Result is exhibited by figure 1.3:

Figure 1.3 - Adding up several layers to a ggplot.

Combining ggplot2's sum operator (that is actually a function) and functions allows the user to make plots in a layered, iterative way. It splits complex graphics construction into several simple steps. It's also very intuitive and does not get any harder as you practice.

Yet, there are limitations. The difficulty to make interactive graphics by itselft may be one. These tasks, in the majority of the cases, are very well handled by both ggvis and plotly as stand alone packages. This leads us to steps 4 and 5.

Calling plotly::ggplotly() after bringing a ggplot up will coerce it into an interactive plot. It may fail sometimes. Do not forget to have plotly installed.

Step 4 loads ggvis package using library() and then gives birth to an interactive plot. It holds many similarities with ggplot2. Function ggvis() handles basic coordinating mapping while pipe operator (%>%) is used to add up a layer called by the layer_points() function. Remember, pipe operator and not plus sign.

ggvis understands different arguments declared using = (ever scaled) and := (never scaled). Also, ~ must come before the variable names.

Function names may change and also does the operator used to add up layers from ggplot2 to ggvis, but essentially the underlying logic keeps still. Layers coming from ggvis has several correspondences with ggplot2's ones; refer to the See also section to track some. In comparison with ggplot2, ggvis is much younger and some utilities may be yet to come, also data don't need to come from a data frame object.

Step 5 draws an interactive plotly graph. A single function (plot_ly()) takes care of coordinate mapping and geometry. It can be designed a little more layered using the add_traces() function, but there is no real need for that when the plot is too simple. Instead of having many functions demanding statistical transformations and geometries those are declared by arguments inside the main function.

These three packages, ggplot2, ggvis, and plotly, are well coded and powerful graphic packages.
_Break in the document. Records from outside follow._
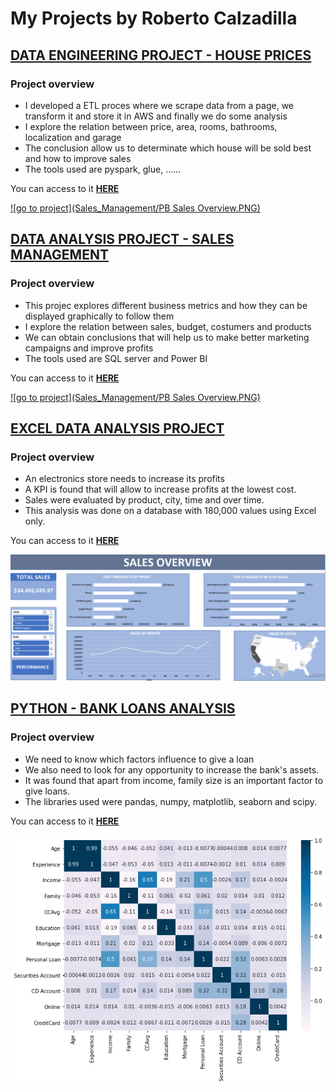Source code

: # My Projects by Roberto Calzadilla


## [DATA ENGINEERING PROJECT - HOUSE PRICES](https://roberto121c.github.io/House_prices/)

### Project overview
* I developed a ETL proces where we scrape data from a page, we transform it and store it in AWS and finally we do some analysis
* I explore the relation between price, area, rooms, bathrooms, localization and garage
* The conclusion allow us to determinate which house will be sold best and how to improve sales
* The tools used are pyspark, glue, ......

You can access to it **[HERE](https://roberto121c.github.io/House_prices/)**

[![go to project](Sales_Management/PB Sales Overview.PNG)](https://roberto121c.github.io/House_prices/)



## [DATA ANALYSIS PROJECT - SALES MANAGEMENT](https://roberto121c.github.io/Sales_Management/)

### Project overview
* This projec explores different business metrics and how they can be displayed graphically to follow them
* I explore the relation between sales, budget, costumers and products
* We can obtain conclusions that will help us to make better marketing campaigns and improve profits
* The tools used are SQL server and Power BI

You can access to it **[HERE](https://roberto121c.github.io/Sales_Management/)**

[![go to project](Sales_Management/PB Sales Overview.PNG)](https://roberto121c.github.io/Sales_Management/)



## [EXCEL DATA ANALYSIS PROJECT](https://roberto121c.github.io/Excel_Analysis_Project/)

### Project overview
* An electronics store needs to increase its profits
* A KPI is found that will allow to increase profits at the lowest cost.
* Sales were evaluated by product, city, time and over time.
* This analysis was done on a database with 180,000 values using Excel only.

You can access to it **[HERE](https://roberto121c.github.io/Excel_Analysis_Project/)**

[![go to project](Excel_Sales_Analysis/Sales_overview.PNG)](https://roberto121c.github.io/Excel_Analysis_Project/)



## [PYTHON - BANK LOANS ANALYSIS](https://roberto121c.github.io/Bank_loans_analysis/)

### Project overview
- We need to know which factors influence to give a loan
- We also need to look for any opportunity to increase the bank's assets.
- It was found that apart from income, family size is an important factor to give loans.
- The libraries used were pandas, numpy, matplotlib, seaborn and scipy.

You can access to it **[HERE](https://roberto121c.github.io/Bank_loans_analysis/)**

[![go to project](Bank_Loan_analysis/Correlation_heatmap.png)](https://roberto121c.github.io/Bank_loans_analysis/)
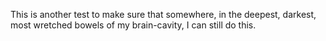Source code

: This is another test to make sure that somewhere, in the deepest, darkest, most wretched bowels of my brain-cavity, I can still do this.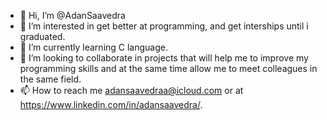 - 👋 Hi, I’m @AdanSaavedra
- 👀 I’m interested in get better at programming, and get interships until i graduated.
- 🌱 I’m currently learning C language.
- 💞️ I’m looking to collaborate in projects that will help me to improve my programming skills and at the same time allow me to meet colleagues in the same field.  
- 📫 How to reach me adansaavedraa@icloud.com or at https://www.linkedin.com/in/adansaavedra/.

<!---
AdanSaavedra/AdanSaavedra is a ✨ special ✨ repository because its `README.md` (this file) appears on your GitHub profile.
You can click the Preview link to take a look at your changes.
--->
Right before picking one of them to handle a task do ever consider some points like:

What the package is able to do
Time needed to master the skill set required
Time required to handle the task
Amount of time available
Time to be saved later by the thing that you learned

Base R is also a feasible possibility. Whenever you face new challenges, it is a good thing to think through these points.

There's more

To have data coming solely from data frames is a strong restriction, but it does obligate the user to be explicit about the data and also draw a very clear line on what is ggplot2's concern (data visualization) and what is not (model visualization). In order to avoid headaches that come from downloading spreadsheets, setting up working directories, and loading data from files, we're taking an alternative way: getting data from packages instead.

data.frame() may be the most convenient function to coerce vectors into data frames in R.

By doing this, we ensure that the readers only need to reach the R's console to reproduce recipes; we want nothing to do with web browsers (we're too cool for school, school meaning web browsers). We shall follow this approach to the end of the book. This recipe look over datasets base packages to do so. ggplot2 has some data frames of its own.

Enter library(help = 'datasets') to general information on the other data sets.

It's also important to outline that the gg in the ggplot2 and ggvis refer to the Grammar of Graphics. That's a very important and inspiring theory that in had influenced ggplot2, ggvis, and plotly. The layered/iterative way that these packages handle plots might come from the Grammar of Graphics and makes graphics building much easier and reasonable. Learning this theory may give you heads into the process of learning these packages while learning these packages may give you heads when it comes to learn the Grammar of Graphics.